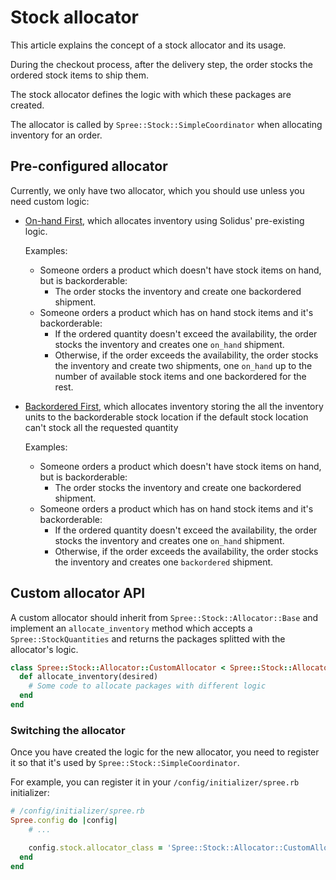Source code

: # Stock allocator

This article explains the concept of a stock allocator and its usage.

During the checkout process, after the delivery step, the order stocks the ordered stock items
to ship them.

The stock allocator defines the logic with which these packages are created.

The allocator is called by `Spree::Stock::SimpleCoordinator` when allocating inventory for an order.

## Pre-configured allocator

Currently, we only have two allocator, which you should use unless you need custom logic:

- [On-hand First](https://github.com/solidusio/solidus/blob/master/core/app/models/spree/stock/allocator/on_hand_first.rb),
  which allocates inventory using Solidus' pre-existing logic.

  Examples:
    - Someone orders a product which doesn't have stock items on hand, but is backorderable:
      - The order stocks the inventory and create one backordered shipment.
    - Someone orders a product which has on hand stock items and it's backorderable:
      - If the ordered quantity doesn't exceed the availability, the order stocks the inventory
        and creates one `on_hand` shipment.
      - Otherwise, if the order exceeds the availability, the order stocks the inventory
        and create two shipments, one `on_hand` up to the number of available stock items and one
        backordered for the rest.

- [Backordered First](https://github.com/solidusio/solidus/blob/master/core/app/models/spree/stock/allocator/backordered_first.rb),
  which allocates inventory storing the all the inventory units to the backorderable stock location if the default stock location
  can't stock all the requested quantity

  Examples:
    - Someone orders a product which doesn't have stock items on hand, but is backorderable:
      - The order stocks the inventory and create one backordered shipment.
    - Someone orders a product which has on hand stock items and it's backorderable:
      - If the ordered quantity doesn't exceed the availability, the order stocks the inventory
        and creates one `on_hand` shipment.
      - Otherwise, if the order exceeds the availability, the order stocks the inventory
        and creates one `backordered` shipment.

## Custom allocator API

A custom allocator should inherit from `Spree::Stock::Allocator::Base` and implement an
`allocate_inventory` method which accepts a `Spree::StockQuantities` and returns the packages
splitted with the allocator's logic.

```ruby
class Spree::Stock::Allocator::CustomAllocator < Spree::Stock::Allocator::Base
  def allocate_inventory(desired)
    # Some code to allocate packages with different logic
  end
end
```

### Switching the allocator

Once you have created the logic for the new allocator, you need to register it so that it's used by
`Spree::Stock::SimpleCoordinator`.

For example, you can register it in your `/config/initializer/spree.rb` initializer:

```ruby
# /config/initializer/spree.rb
Spree.config do |config|
    # ...

    config.stock.allocator_class = 'Spree::Stock::Allocator::CustomAllocator'
  end
end
```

---------------

> [PROBLEM STATEMENT]
Except for pictures, copy the records above exactly.

> [OUTPUT OF THE TASK]
Source code

: # Stock allocator

This article explains the concept of a stock allocator and its usage.

During the checkout process, after the delivery step, the order stocks the ordered stock items
to ship them.

The stock allocator defines the logic with which these packages are created.

The allocator is called by `Spree::Stock::SimpleCoordinator` when allocating inventory for an order.

## Pre-configured allocator

Currently, we only have two allocator, which you should use unless you need custom logic:

- [On-hand First](https://github.com/solidusio/solidus/blob/master/core/app/models/spree/stock/allocator/on_hand_first.rb),
  which allocates inventory using Solidus' pre-existing logic.

  Examples:
    - Someone orders a product which doesn't have stock items on hand, but is backorderable:
      - The order stocks the inventory and create one backordered shipment.
    - Someone orders a product which has on hand stock items and it's backorderable:
      - If the ordered quantity doesn't exceed the availability, the order stocks the inventory
        and creates one `on_hand` shipment.
      - Otherwise, if the order exceeds the availability, the order stocks the inventory
        and create two shipments, one `on_hand` up to the number of available stock items and one
        backordered for the rest.

- [Backordered First](https://github.com/solidusio/solidus/blob/master/core/app/models/spree/stock/allocator/backordered_first.rb),
  which allocates inventory storing the all the inventory units to the backorderable stock location if the default stock location
  can't stock all the requested quantity

  Examples:
    - Someone orders a product which doesn't have stock items on hand, but is backorderable:
      - The order stocks the inventory and create one backordered shipment.
    - Someone orders a product which has on hand stock items and it's backorderable:
      - If the ordered quantity doesn't exceed the availability, the order stocks the inventory
        and creates one `on_hand` shipment.
      - Otherwise, if the order exceeds the availability, the order stocks the inventory
        and creates one `backordered` shipment.

## Custom allocator API

A custom allocator should inherit from `Spree::Stock::Allocator::Base` and implement an
`allocate_inventory` method which accepts a `Spree::StockQuantities` and returns the packages
splitted with the allocator's logic.

```ruby
class Spree::Stock::Allocator::CustomAllocator < Spree::Stock::Allocator::Base
  def allocate_inventory(desired)
    # Some code to allocate packages with different logic
  end
end
```

### Switching the allocator

Once you have created the logic for the new allocator, you need to register it so that it's used by
`Spree::Stock::SimpleCoordinator`.

For example, you can register it in your `/config/initializer/spree.rb` initializer:

```ruby
# /config/initializer/spree.rb
Spree.config do |config|
    # ...

    config.stock.allocator_class = 'Spree::Stock::Allocator::CustomAllocator'
  end
end
```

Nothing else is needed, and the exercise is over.